The third term in a geometric sequence is -81. The common ratio is 1/3

Write a exponential equation for this sequence.

Answer 1

`t(n)=-729((1)/(3)) ^(n-1)`

Explanation:

Given:

A geometric sequence with third term = -81

Common ratio =
`(1)/(3)`

General term of a geometric sequence is given by the formula:

`t(n)=ar^(n-1)`

where :

t(n) is nth term

a is the first term

r is the common ratio

n=1,2,3,4...

Here r=1/3 and t(3)=-81

`ar^(2)=-81\\a*(1)/(3)^(2)=-81\\a=-729`

General equation becomes:

`t(n)=-729((1)/(3)) ^(n-1)`

Answer 2

Explanation:

A geometric sequence is a sequence in which the successive terms increase or decrease by a common ratio.
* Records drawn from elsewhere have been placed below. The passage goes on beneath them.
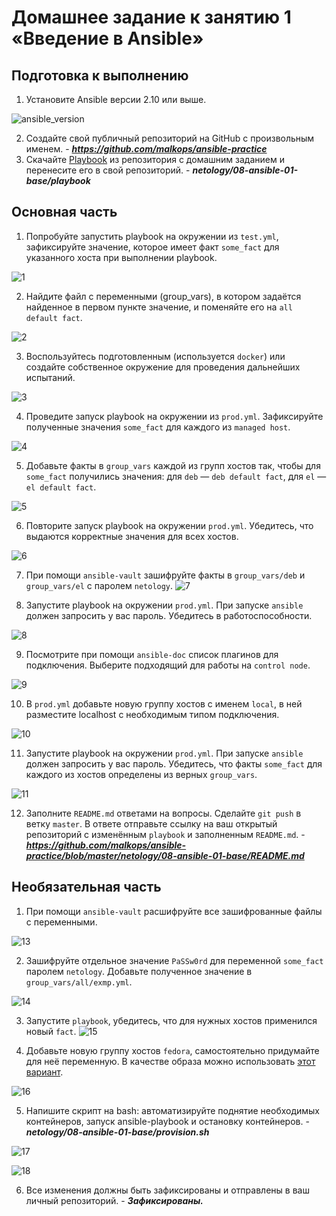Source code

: # Домашнее задание к занятию 1 «Введение в Ansible»

## Подготовка к выполнению

1. Установите Ansible версии 2.10 или выше.

![ansible_version](https://github.com/malkops/ansible-practice/assets/44001733/8de4c491-c38b-4956-9616-9499e100b147)

2. Создайте свой публичный репозиторий на GitHub с произвольным именем. - _**https://github.com/malkops/ansible-practice**_
3. Скачайте [Playbook](./playbook/) из репозитория с домашним заданием и перенесите его в свой репозиторий. - _**netology/08-ansible-01-base/playbook**_

## Основная часть

1. Попробуйте запустить playbook на окружении из `test.yml`, зафиксируйте значение, которое имеет факт `some_fact` для указанного хоста при выполнении playbook.

![1](https://github.com/malkops/ansible-practice/assets/44001733/7190a06a-5821-408f-acf0-66fe11de6a61)

2. Найдите файл с переменными (group_vars), в котором задаётся найденное в первом пункте значение, и поменяйте его на `all default fact`.

![2](https://github.com/malkops/ansible-practice/assets/44001733/2c0edf6f-2aa2-4f0d-8563-c2ba1ee25010)

3. Воспользуйтесь подготовленным (используется `docker`) или создайте собственное окружение для проведения дальнейших испытаний.

![3](https://github.com/malkops/ansible-practice/assets/44001733/5e2d409e-501c-48f8-a060-d5efd6224f13)

4. Проведите запуск playbook на окружении из `prod.yml`. Зафиксируйте полученные значения `some_fact` для каждого из `managed host`.

![4](https://github.com/malkops/ansible-practice/assets/44001733/31def0fb-7215-48bc-b820-425671d6128f)

5. Добавьте факты в `group_vars` каждой из групп хостов так, чтобы для `some_fact` получились значения: для `deb` — `deb default fact`, для `el` — `el default fact`.

![5](https://github.com/malkops/ansible-practice/assets/44001733/ca8a9eeb-37fe-49ae-bf8a-fcdac9526e1c)

6. Повторите запуск playbook на окружении `prod.yml`. Убедитесь, что выдаются корректные значения для всех хостов.

![6](https://github.com/malkops/ansible-practice/assets/44001733/86e67e3a-62e2-41d9-8cf6-1b8f5a6f269e)

7. При помощи `ansible-vault` зашифруйте факты в `group_vars/deb` и `group_vars/el` с паролем `netology`.
![7](https://github.com/malkops/ansible-practice/assets/44001733/253bc82c-8754-43eb-82ca-95feee02bc45)

8. Запустите playbook на окружении `prod.yml`. При запуске `ansible` должен запросить у вас пароль. Убедитесь в работоспособности.

![8](https://github.com/malkops/ansible-practice/assets/44001733/0b121ba7-355c-45e9-b414-32b3bf50ca78)

9. Посмотрите при помощи `ansible-doc` список плагинов для подключения. Выберите подходящий для работы на `control node`.

![9](https://github.com/malkops/ansible-practice/assets/44001733/45f114de-bf39-4b7b-a4bb-d204ca8abd24)

10. В `prod.yml` добавьте новую группу хостов с именем  `local`, в ней разместите localhost с необходимым типом подключения.

![10](https://github.com/malkops/ansible-practice/assets/44001733/13c8582f-49e0-48b7-a138-a0c61ef2584a)

11. Запустите playbook на окружении `prod.yml`. При запуске `ansible` должен запросить у вас пароль. Убедитесь, что факты `some_fact` для каждого из хостов определены из верных `group_vars`.

![11](https://github.com/malkops/ansible-practice/assets/44001733/115b7414-cccc-4baf-8a1d-a55e33d27eb7)

12. Заполните `README.md` ответами на вопросы. Сделайте `git push` в ветку `master`. В ответе отправьте ссылку на ваш открытый репозиторий с изменённым `playbook` и заполненным `README.md`. - _**https://github.com/malkops/ansible-practice/blob/master/netology/08-ansible-01-base/README.md**_

## Необязательная часть

1. При помощи `ansible-vault` расшифруйте все зашифрованные файлы с переменными.

![13](https://github.com/malkops/ansible-practice/assets/44001733/337f0528-0a14-4376-aee9-e112ed5693d1)

2. Зашифруйте отдельное значение `PaSSw0rd` для переменной `some_fact` паролем `netology`. Добавьте полученное значение в `group_vars/all/exmp.yml`.

![14](https://github.com/malkops/ansible-practice/assets/44001733/20832a9e-4939-4e8f-8874-24d6ddff36a9)

3. Запустите `playbook`, убедитесь, что для нужных хостов применился новый `fact`.
![15](https://github.com/malkops/ansible-practice/assets/44001733/db0565ed-90b5-4fe0-8fea-0478ff6b2892)

4. Добавьте новую группу хостов `fedora`, самостоятельно придумайте для неё переменную. В качестве образа можно использовать [этот вариант](https://hub.docker.com/r/pycontribs/fedora).

![16](https://github.com/malkops/ansible-practice/assets/44001733/15b40608-139f-4812-964e-0bb68ee00a2d)

5. Напишите скрипт на bash: автоматизируйте поднятие необходимых контейнеров, запуск ansible-playbook и остановку контейнеров. - _**netology/08-ansible-01-base/provision.sh**_

![17](https://github.com/malkops/ansible-practice/assets/44001733/54cd1e26-4349-4d29-8ec9-d3d38e93d2bb)

![18](https://github.com/malkops/ansible-practice/assets/44001733/e6074d87-4f52-470f-a989-72e4e5e7882c)

6. Все изменения должны быть зафиксированы и отправлены в ваш личный репозиторий. - _**Зафиксированы.**_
The formula for the nth term of a geometric sequence is expressed as follows

Tn = ar^(n - 1)

Where

Tn represents the value of the nth term of the sequence

a represents the first term of the sequence.

n represents the number of terms.

From the information given,

r = 1/3

T3 = - 81

n = 3

Therefore,

- 81 = a× 1/3^(3 - 1)

-81 = a × (1/3)^2

-81 = a/9

a = -81 × 9 = - 729

The exponential equation for this sequence is written as

Tn = - 729 * (1/3)^(n-1)